Sid does what he does best — stand in the background and look imposing.

– US tag team title match: Brian Pillman & Tom Zenk v. The Midnight

Express. Jim Cornette is locked in a steel cage at ringside. For those

keeping score, everyone in the match is FUCKING GREAT at this point. A

brawl erupts and Cornette casually attempts to not be in the cage, but

the champs lock in him there themselves. Ross: “Cornette was a mixed

doubles champion in college…of course, his partner was named Jack”.

He also makes fat jokes about Jimbo, to really stress who the heels are.

Pillman and Zenk do the Rock N Roll Express “double team the Midnights

into oblivion” sequence that must have taken hours to choreograph.

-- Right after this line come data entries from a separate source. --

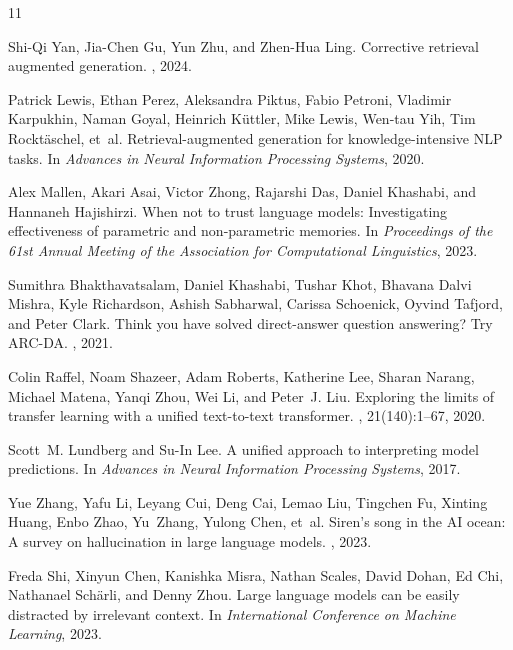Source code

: \documentclass[11pt]{article}
\begin{document}
\begin{thebibliography}{11}

Shi-Qi Yan, Jia-Chen Gu, Yun Zhu, and Zhen-Hua Ling.
\newblock Corrective retrieval augmented generation.
, 2024.

Patrick Lewis, Ethan Perez, Aleksandra Piktus, Fabio Petroni, Vladimir Karpukhin, Naman Goyal,
Heinrich K\"{u}ttler, Mike Lewis, Wen-tau Yih, Tim Rockt\"{a}schel, et~al.
\newblock Retrieval-augmented generation for knowledge-intensive {NLP} tasks.
\newblock In {\em Advances in Neural Information Processing Systems}, 2020.

Alex Mallen, Akari Asai, Victor Zhong, Rajarshi Das, Daniel Khashabi, and Hannaneh Hajishirzi.
\newblock When not to trust language models: Investigating effectiveness of parametric and
  non-parametric memories.
\newblock In {\em Proceedings of the 61st Annual Meeting of the Association for Computational
  Linguistics}, 2023.

Sumithra Bhakthavatsalam, Daniel Khashabi, Tushar Khot, Bhavana Dalvi Mishra, Kyle Richardson,
Ashish Sabharwal, Carissa Schoenick, Oyvind Tafjord, and Peter Clark.
\newblock Think you have solved direct-answer question answering? {T}ry {ARC-DA}.
, 2021.

Colin Raffel, Noam Shazeer, Adam Roberts, Katherine Lee, Sharan Narang, Michael Matena, Yanqi
Zhou, Wei Li, and Peter~J. Liu.
\newblock Exploring the limits of transfer learning with a unified text-to-text transformer.
, 21(140):1--67, 2020.

Scott~M. Lundberg and Su-In Lee.
\newblock A unified approach to interpreting model predictions.
\newblock In {\em Advances in Neural Information Processing Systems}, 2017.

Yue Zhang, Yafu Li, Leyang Cui, Deng Cai, Lemao Liu, Tingchen Fu, Xinting Huang, Enbo Zhao,
Yu~Zhang, Yulong Chen, et~al.
\newblock Siren's song in the {AI} ocean: A survey on hallucination in large language models.
, 2023.

Freda Shi, Xinyun Chen, Kanishka Misra, Nathan Scales, David Dohan, Ed Chi, Nathanael
Sch\"{a}rli, and Denny Zhou.
\newblock Large language models can be easily distracted by irrelevant context.
\newblock In {\em International Conference on Machine Learning}, 2023.


\end{thebibliography}
\end{document}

Damn, the Midnights were so good that it hurts. Lane gets caught in the

wrong corner and double-teamed again. Pillman controls the Express with

armdrags, and the Express keep running back to the caged Cornette for

advice. See, psychology — the Express are without their manager, and

are disoriented. The champs continue to relentlessly double-team the

Express, and the Express can’t get anything going, as Eaton accidentally

backdrops Lane over the top rope when they try the standard “knee to the

back” move in an attempt to catch Zenk in the corner. Finally, Pillman

misses a charge after a wrestling sequence and Pillman tumbles to the

floor. Eaton gives him a neckbreaker on the floor, and Lane pushes him

off the apron into the steel railing as he gets in the ring. I love

that bump. Lane is infinitely smooth, slingshotting back into the ring

and hitting a clothesline on the way up off the mat. More double-team

creamy goodness so delicious you feel like you just had a bowl of New

England Clam Chowder from Boston Pizza, as the Express batters Pillman

as only they can. Eaton hits a Randy Savage elbow for two. The Express

is getting some serious face heat. You know why? Because they’re

FEELING IT TONIGHT, BAYBEE! Pillman even juices after a Roaring Elbow

from Lane. Eaton nails the Alabama Jam but wastes 0.5 seconds

staggering around and that allows Pillman to kick out. Pillman reverses

a tilt-a-whirl and gets the hot tag. Zenk gets his lame sleeper on Lane

but gets legswept and Rocket Launched, and it gets two for the Express.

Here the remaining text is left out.